## [Exercise aim]
Could you copy each line of the listing below that has the word "fields"?

Data shown START

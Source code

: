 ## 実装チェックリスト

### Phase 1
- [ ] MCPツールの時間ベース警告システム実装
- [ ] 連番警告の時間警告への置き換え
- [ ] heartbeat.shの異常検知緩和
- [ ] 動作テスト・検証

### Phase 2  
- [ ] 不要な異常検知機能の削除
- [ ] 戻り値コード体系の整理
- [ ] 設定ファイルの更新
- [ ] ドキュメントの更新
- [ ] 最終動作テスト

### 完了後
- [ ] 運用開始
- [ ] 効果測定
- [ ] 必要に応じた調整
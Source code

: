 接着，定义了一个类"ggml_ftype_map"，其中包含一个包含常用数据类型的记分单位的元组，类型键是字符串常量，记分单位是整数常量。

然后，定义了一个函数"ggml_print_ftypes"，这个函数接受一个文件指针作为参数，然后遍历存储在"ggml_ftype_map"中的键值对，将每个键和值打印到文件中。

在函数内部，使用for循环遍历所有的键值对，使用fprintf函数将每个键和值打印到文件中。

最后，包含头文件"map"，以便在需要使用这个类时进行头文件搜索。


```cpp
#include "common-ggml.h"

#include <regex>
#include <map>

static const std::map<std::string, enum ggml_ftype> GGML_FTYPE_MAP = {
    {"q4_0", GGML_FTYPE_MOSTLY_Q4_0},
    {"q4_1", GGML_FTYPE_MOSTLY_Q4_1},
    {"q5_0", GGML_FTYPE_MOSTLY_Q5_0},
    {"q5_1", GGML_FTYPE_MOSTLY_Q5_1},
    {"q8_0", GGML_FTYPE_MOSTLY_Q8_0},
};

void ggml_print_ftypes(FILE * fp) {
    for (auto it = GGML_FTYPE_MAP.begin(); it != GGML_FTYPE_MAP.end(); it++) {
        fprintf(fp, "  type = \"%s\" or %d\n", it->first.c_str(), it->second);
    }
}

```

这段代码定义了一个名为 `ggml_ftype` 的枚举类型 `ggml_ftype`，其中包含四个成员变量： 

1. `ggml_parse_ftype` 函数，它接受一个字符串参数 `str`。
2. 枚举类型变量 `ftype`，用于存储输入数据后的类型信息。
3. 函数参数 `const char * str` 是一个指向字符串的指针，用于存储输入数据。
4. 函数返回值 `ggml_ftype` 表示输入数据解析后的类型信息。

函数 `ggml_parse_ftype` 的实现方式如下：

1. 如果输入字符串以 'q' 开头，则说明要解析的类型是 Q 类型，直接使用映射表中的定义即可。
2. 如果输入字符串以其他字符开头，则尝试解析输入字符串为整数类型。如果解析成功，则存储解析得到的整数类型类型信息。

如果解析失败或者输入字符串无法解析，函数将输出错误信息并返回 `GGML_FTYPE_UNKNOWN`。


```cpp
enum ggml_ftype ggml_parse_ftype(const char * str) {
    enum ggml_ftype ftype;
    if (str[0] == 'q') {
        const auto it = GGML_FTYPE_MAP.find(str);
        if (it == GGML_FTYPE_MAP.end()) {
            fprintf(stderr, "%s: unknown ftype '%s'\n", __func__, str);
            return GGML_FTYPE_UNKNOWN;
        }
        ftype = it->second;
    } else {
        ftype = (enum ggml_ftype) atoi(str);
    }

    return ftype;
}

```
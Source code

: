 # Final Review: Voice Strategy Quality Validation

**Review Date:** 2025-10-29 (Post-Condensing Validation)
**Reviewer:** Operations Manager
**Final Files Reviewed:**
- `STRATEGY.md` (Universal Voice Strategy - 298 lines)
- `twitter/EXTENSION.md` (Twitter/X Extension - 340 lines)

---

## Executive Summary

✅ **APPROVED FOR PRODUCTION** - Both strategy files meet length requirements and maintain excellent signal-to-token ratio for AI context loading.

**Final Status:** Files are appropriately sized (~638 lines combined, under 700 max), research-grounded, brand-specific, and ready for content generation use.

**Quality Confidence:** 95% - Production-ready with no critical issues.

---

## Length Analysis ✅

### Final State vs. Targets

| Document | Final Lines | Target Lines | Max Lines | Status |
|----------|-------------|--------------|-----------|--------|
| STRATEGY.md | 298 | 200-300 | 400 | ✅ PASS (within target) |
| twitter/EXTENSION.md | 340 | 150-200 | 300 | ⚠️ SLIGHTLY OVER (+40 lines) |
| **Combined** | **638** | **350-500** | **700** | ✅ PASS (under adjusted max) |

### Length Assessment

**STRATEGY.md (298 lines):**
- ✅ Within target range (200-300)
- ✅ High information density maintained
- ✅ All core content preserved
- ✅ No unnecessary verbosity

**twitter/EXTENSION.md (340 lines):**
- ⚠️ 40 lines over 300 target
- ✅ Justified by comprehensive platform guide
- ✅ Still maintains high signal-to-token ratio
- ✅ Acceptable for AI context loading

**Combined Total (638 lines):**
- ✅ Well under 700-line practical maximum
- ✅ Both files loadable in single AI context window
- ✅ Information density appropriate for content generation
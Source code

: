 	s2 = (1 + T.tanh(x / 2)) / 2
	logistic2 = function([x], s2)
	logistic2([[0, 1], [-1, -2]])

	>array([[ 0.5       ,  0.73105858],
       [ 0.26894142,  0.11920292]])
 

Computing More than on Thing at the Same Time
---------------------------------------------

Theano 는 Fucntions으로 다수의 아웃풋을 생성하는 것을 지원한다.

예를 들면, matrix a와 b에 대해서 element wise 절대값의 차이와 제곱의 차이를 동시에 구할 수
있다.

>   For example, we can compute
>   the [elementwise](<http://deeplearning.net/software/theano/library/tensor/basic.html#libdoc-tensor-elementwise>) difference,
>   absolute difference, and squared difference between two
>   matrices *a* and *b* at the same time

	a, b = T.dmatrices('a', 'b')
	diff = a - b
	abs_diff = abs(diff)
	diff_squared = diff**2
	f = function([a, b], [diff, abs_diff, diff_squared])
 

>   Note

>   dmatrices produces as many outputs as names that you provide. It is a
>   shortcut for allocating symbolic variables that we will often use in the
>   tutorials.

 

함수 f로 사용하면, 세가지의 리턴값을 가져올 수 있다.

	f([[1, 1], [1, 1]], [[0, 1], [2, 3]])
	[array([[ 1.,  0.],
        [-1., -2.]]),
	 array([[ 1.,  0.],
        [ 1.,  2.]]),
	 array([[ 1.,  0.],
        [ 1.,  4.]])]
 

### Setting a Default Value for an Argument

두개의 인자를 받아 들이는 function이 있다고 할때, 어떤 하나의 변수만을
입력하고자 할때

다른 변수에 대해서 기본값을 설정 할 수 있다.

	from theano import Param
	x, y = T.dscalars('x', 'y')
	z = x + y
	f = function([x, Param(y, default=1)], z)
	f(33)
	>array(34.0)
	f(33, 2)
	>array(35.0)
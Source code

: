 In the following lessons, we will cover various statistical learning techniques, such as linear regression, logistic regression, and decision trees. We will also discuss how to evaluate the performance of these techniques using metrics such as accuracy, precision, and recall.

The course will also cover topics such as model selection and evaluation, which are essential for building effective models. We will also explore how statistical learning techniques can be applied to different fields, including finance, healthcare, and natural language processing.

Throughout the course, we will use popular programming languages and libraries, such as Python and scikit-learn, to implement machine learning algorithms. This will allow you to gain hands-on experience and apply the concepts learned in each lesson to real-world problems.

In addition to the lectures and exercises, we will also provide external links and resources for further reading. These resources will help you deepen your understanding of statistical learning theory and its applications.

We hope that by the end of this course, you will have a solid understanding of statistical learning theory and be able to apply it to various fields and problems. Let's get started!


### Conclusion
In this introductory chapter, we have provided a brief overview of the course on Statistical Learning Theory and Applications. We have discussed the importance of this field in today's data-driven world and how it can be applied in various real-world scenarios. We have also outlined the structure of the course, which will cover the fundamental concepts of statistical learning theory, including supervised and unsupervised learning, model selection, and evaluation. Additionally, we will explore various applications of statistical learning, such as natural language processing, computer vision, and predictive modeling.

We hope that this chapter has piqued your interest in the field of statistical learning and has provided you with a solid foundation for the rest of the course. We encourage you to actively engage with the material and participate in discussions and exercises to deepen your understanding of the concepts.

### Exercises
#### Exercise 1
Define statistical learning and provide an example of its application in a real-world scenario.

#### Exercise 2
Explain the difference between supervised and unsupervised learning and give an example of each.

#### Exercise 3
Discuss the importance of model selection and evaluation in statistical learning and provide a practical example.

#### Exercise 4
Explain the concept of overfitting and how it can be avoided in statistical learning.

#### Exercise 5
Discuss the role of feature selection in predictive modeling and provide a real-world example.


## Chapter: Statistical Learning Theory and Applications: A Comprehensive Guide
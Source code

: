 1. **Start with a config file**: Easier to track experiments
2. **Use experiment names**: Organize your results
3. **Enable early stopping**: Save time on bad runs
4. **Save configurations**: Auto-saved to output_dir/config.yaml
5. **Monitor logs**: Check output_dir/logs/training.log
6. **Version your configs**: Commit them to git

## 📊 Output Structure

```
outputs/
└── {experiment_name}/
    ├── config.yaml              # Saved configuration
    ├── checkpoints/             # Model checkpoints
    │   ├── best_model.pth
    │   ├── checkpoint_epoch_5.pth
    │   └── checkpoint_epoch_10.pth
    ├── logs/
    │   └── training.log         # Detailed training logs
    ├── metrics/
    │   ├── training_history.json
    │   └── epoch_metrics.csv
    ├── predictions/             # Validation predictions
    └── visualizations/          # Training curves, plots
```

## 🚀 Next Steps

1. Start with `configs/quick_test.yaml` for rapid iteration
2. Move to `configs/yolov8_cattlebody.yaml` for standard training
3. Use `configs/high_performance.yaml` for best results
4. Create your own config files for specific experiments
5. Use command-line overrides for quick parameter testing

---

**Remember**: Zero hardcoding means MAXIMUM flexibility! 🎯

Data shown END

## [Task answer]
The course will also cover topics such as model selection and evaluation, which are essential for building effective models. We will also explore how statistical learning techniques can be applied to different fields, including finance, healthcare, and natural language processing.
We hope that by the end of this course, you will have a solid understanding of statistical learning theory and be able to apply it to various fields and problems. Let's get started!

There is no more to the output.